Bye Bye Bacon, California Laws Could Create A Pork Shortage

Written by Jonathan Du Fault

Starting January of 2022, California will be enforcing an animal welfare proposition approved in 2018 by state voters. 

This new law, prop 12, requires more space for breeding pigs, egg-laying chickens, and veal calves. National veal and egg producers are optimistic they can make the deadlines for the new standards, only 4% of hog operations now comply with the new rules. Unless the courts intervene or the state temporarily allows non-compliant meat to be sold California will lose almost all of its pork supply. Most of California’s pork comes from Iowa currently. 

With little time left to build new facilities, inseminate sows, and process offspring by Jan. 1, it is hard to see how the pork industry can adequately supply California, which consumes 15% of all pork produced in the country. 
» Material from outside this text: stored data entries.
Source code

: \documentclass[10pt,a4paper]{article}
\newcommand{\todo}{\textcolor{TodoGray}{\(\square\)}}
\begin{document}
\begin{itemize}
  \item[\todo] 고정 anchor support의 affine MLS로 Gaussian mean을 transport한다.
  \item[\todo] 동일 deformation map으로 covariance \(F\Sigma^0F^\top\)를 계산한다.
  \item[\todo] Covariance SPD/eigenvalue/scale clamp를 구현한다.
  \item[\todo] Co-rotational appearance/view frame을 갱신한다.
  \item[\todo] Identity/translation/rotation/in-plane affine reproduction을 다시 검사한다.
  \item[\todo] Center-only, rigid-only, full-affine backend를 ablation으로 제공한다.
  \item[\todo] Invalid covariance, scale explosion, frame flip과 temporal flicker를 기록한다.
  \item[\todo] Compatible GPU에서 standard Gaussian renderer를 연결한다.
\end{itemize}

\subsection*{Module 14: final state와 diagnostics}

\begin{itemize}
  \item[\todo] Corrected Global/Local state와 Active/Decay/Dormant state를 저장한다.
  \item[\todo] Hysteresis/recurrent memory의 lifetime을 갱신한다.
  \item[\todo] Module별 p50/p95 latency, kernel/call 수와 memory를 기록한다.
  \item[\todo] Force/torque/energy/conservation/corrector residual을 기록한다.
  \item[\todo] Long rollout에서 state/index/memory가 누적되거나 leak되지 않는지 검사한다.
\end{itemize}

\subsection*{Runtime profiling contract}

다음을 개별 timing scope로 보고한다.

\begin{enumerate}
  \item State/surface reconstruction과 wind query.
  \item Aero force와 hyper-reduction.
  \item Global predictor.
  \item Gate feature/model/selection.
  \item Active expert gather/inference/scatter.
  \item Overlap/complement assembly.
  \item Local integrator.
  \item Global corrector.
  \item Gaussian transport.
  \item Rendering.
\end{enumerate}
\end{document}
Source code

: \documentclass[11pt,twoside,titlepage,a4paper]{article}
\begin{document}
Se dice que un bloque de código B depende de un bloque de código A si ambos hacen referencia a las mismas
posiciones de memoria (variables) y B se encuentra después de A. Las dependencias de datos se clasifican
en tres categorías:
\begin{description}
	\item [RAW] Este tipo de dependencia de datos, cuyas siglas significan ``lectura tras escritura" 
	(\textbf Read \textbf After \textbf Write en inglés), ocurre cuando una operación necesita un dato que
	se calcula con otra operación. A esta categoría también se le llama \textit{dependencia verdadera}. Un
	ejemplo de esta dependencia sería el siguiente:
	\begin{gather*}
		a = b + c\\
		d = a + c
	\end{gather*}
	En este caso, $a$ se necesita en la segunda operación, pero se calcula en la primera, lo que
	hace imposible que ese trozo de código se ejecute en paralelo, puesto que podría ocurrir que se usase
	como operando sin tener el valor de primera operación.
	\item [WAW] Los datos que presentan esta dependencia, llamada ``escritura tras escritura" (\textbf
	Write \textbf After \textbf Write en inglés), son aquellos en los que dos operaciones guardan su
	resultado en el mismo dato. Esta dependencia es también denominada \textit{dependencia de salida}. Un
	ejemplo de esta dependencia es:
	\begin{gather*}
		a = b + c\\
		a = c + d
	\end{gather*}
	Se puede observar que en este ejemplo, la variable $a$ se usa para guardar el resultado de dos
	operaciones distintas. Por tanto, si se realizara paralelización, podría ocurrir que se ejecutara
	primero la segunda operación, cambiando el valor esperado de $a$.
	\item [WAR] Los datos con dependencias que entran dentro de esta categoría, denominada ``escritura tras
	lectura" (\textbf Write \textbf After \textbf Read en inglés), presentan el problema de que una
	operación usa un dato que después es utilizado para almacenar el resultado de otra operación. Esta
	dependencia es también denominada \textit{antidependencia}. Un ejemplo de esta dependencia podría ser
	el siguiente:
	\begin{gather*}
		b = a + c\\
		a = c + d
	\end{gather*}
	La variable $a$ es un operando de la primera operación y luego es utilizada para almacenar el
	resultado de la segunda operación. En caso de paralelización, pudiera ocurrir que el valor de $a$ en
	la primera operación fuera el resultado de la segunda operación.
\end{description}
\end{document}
“We are very concerned about the potential supply impacts and therefore cost increases,” said Matt Sutton, the public policy director for the California Restaurant Association. 

California’s restraints and groceries use over 255 million pounds of pork a month, with only 45 million pounds being supplied from California’s hog farms, according to Rabobank, a global food and agriculture financial services company. 
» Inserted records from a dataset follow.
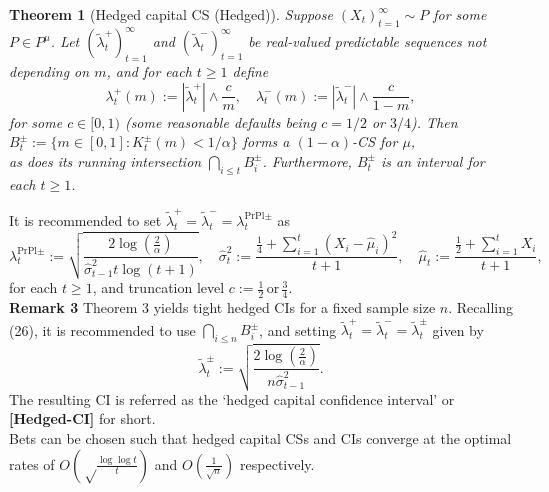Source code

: \documentclass{article}
\renewcommand{\leq}{\leqslant}
\renewcommand{\geq}{\geqslant}
\newtheorem{theorem}{Theorem}
\begin{document}
\begin{theorem}[Hedged capital CS (Hedged)]  
Suppose \( (X_t)_{t=1}^{\infty} \sim P \) for some \( P \in P^{\mu} \). Let \( (\tilde{\lambda}^+_t)_{t=1}^{\infty} \) and \( (\tilde{\lambda}^-_t)_{t=1}^{\infty} \) be real-valued predictable sequences not depending on \( m \), and for each \( t \geq 1 \) define  
\begin{equation}  
\lambda^+_t (m) := |\tilde{\lambda}^+_t| \wedge \frac{c}{m}, \quad  
\lambda^-_t (m) := |\tilde{\lambda}^-_t| \wedge \frac{c}{1 - m},  
\end{equation}  
for some \( c \in [0,1) \) (some reasonable defaults being \( c = 1/2 \) or \( 3/4 \)). Then\\

$ B^\pm_t := \{ m \in [0,1] : K^\pm_t (m) < 1/\alpha \} $ forms a \( (1 - \alpha) \)-CS for \( \mu \), \\

as does its running intersection \( \bigcap_{i \leq t} B^\pm_i \). Furthermore, \( B^\pm_t \) is an interval for each \( t \geq 1 \).  
\end{theorem}  
It is recommended to set \( \tilde{\lambda}^+_t = \tilde{\lambda}^-_t = \lambda^{\text{PrPl}\pm}_t \) as
\begin{equation} \label{eq:26}
   \lambda^{\text{PrPl}\pm}_t := \sqrt{\frac{2 \log (\frac{2}{\alpha})}{\hat{\sigma}^2_{t-1}t \log (t + 1)}}, \quad \hat{\sigma}^2_t := \frac{\frac{1}{4} + \sum_{i=1}^{t} (X_i - \hat{\mu}_i)^2}{t + 1}, \quad \hat{\mu}_t := \frac{\frac{1}{2}+ \sum_{i=1}^{t} X_i}{t + 1},
\end{equation}
for each \( t \geq 1 \), and truncation level \( c := \frac{1}{2} \, \text{or} \, \frac{3}{4}
 \). \\
 
\noindent \textbf{Remark 3} \quad Theorem 3 yields tight hedged CIs for a fixed sample size \( n \). Recalling (26), it is recommended to use \( \bigcap_{i \leq n} B^\pm_i \), and setting \( \tilde{\lambda}^+_t = \tilde{\lambda}^-_t = \tilde{\lambda}^\pm_t \) given by
\begin{equation} \label{eq:27}
    \tilde{\lambda}^\pm_t := \sqrt{\frac{2 \log( \frac{2}{\alpha})}{n \hat{\sigma}^2_{t-1}}}.
\end{equation}
The resulting CI is referred as the ‘hedged capital confidence interval’ or \textbf{[Hedged-CI]} for short. \\

\noindent Bets can be chosen such that hedged capital CSs and CIs converge at the optimal rates of \( O \left( \sqrt\frac{\log \log t}{t} \right) \) and \( O \left( \frac{1}{\sqrt{n}} \right) \) respectively. \\ 
\end{document}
The National Pork Producers Council has asked the US Department of Agriculture for federal aid to help pay for retrofitting hog facilities around the nation to fill in the gap. Hog farmers have not yet complied because of the cost and because California hasn’t yet issued formal regulations on how the new standards will be administered and enforced. 
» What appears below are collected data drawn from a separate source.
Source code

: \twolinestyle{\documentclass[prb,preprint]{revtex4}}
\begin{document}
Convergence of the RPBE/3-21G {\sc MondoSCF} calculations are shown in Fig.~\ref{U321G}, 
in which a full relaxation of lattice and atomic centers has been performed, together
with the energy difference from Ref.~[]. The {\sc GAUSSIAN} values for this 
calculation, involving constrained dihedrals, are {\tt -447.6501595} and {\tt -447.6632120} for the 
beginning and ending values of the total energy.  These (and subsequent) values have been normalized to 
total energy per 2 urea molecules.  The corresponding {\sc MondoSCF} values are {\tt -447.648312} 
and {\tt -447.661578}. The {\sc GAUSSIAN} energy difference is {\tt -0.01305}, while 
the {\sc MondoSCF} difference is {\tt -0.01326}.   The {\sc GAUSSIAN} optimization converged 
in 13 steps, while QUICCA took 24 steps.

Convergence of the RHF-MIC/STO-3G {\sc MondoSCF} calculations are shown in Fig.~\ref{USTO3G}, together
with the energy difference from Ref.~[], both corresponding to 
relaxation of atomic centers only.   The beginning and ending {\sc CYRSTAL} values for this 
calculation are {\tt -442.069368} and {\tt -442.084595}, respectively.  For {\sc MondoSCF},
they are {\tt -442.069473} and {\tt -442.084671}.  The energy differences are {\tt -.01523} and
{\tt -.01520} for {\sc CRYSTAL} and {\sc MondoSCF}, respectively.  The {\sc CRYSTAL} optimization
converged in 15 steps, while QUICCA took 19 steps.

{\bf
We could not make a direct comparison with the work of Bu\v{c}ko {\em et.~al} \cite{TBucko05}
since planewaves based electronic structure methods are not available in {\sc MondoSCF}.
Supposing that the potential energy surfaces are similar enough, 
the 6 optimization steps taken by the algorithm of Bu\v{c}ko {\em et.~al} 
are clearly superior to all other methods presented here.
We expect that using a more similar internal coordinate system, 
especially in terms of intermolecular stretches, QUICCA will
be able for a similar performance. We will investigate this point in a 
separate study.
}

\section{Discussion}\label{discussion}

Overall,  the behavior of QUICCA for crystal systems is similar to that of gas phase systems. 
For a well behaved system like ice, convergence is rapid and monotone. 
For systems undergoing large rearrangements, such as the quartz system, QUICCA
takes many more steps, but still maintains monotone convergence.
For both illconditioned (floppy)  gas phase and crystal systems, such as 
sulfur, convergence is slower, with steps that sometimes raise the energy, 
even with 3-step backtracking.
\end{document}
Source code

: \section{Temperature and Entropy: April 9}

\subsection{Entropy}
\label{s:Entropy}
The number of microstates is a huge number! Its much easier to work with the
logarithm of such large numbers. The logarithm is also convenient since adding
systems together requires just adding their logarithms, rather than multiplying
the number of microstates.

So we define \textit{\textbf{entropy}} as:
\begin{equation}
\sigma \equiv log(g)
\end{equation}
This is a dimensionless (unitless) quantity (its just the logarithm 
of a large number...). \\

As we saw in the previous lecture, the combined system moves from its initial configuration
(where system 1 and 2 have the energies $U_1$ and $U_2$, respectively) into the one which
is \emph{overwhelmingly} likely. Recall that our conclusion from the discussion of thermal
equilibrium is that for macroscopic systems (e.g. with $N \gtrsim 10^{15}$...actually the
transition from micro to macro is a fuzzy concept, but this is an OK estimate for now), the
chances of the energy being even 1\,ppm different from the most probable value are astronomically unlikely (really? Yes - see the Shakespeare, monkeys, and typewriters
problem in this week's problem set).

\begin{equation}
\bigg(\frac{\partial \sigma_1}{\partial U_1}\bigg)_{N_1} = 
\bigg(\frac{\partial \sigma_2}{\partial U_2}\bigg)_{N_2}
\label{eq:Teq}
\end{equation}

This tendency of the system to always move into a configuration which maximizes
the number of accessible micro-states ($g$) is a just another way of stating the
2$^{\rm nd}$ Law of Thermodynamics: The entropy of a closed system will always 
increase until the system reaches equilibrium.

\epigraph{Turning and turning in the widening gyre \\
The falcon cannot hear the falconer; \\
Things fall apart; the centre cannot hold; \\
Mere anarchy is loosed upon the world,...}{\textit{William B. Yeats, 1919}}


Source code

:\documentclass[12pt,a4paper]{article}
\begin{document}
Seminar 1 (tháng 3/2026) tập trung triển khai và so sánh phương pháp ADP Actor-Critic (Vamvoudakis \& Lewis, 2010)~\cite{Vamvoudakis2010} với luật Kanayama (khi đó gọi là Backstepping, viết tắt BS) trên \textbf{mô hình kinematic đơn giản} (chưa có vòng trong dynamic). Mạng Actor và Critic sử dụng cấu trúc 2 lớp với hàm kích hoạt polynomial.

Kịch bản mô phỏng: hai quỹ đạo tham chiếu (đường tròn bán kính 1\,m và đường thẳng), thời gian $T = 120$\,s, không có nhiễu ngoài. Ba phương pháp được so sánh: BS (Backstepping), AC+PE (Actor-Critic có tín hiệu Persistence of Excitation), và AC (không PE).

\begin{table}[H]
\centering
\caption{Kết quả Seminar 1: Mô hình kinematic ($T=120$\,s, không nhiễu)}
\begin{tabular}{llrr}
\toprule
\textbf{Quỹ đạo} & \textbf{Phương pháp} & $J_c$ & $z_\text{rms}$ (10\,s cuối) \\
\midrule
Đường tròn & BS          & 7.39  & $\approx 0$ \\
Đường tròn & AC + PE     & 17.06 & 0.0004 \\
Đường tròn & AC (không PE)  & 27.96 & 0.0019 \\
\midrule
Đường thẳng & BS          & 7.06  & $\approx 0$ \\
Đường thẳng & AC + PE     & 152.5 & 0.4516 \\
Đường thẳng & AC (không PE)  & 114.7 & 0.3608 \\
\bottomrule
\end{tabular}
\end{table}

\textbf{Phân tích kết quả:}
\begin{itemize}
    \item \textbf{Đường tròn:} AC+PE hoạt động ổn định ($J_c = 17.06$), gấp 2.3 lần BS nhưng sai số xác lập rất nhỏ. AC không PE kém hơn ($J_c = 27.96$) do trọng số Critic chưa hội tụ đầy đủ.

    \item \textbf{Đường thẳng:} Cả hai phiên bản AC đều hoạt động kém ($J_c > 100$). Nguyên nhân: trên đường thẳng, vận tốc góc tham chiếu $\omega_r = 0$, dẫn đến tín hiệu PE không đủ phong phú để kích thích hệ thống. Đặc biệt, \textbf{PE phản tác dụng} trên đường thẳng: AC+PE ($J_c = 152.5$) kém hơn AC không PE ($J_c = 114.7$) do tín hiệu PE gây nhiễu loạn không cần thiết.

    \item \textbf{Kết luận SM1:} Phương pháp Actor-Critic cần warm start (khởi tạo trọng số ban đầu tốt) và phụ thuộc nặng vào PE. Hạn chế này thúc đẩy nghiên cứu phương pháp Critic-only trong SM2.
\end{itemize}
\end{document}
If 50% of the pork industry were lost in California, the state would see a 60% increase in pork prices. This means that a $6 package of pork would now cost $9.60. 

At one typical hog farm in Iowa, sows are kept in open-air crates measuring 14-square-feet when they join a herd and then for a week as part of the insemination process before moving to larger, roughly 20-square foot group pens with other hogs. Both are less than the 24 square feet required by California law to give breeding pigs enough room to turn around and to extend their limbs. Other operations keep sows in the crates nearly all of the time so also wouldn’t be in compliance.

The California Department of Food and Agriculture said that although the specific detail is not out yet, the key rules about space have been known for years. 

Iowa raises one-third of the nation’s hogs. Farmer Dwight Mogler estimates that changes would cost approximately $3 million dollars. He also says that he only has 250 pigs in areas that now hold 300. 

To afford the changes, Mogler would need to make $20 more a pig than he currently makes now which would be reflected on consumers. 

If the courts or state make no changes, California will see pork shortages and the price jumps across the state.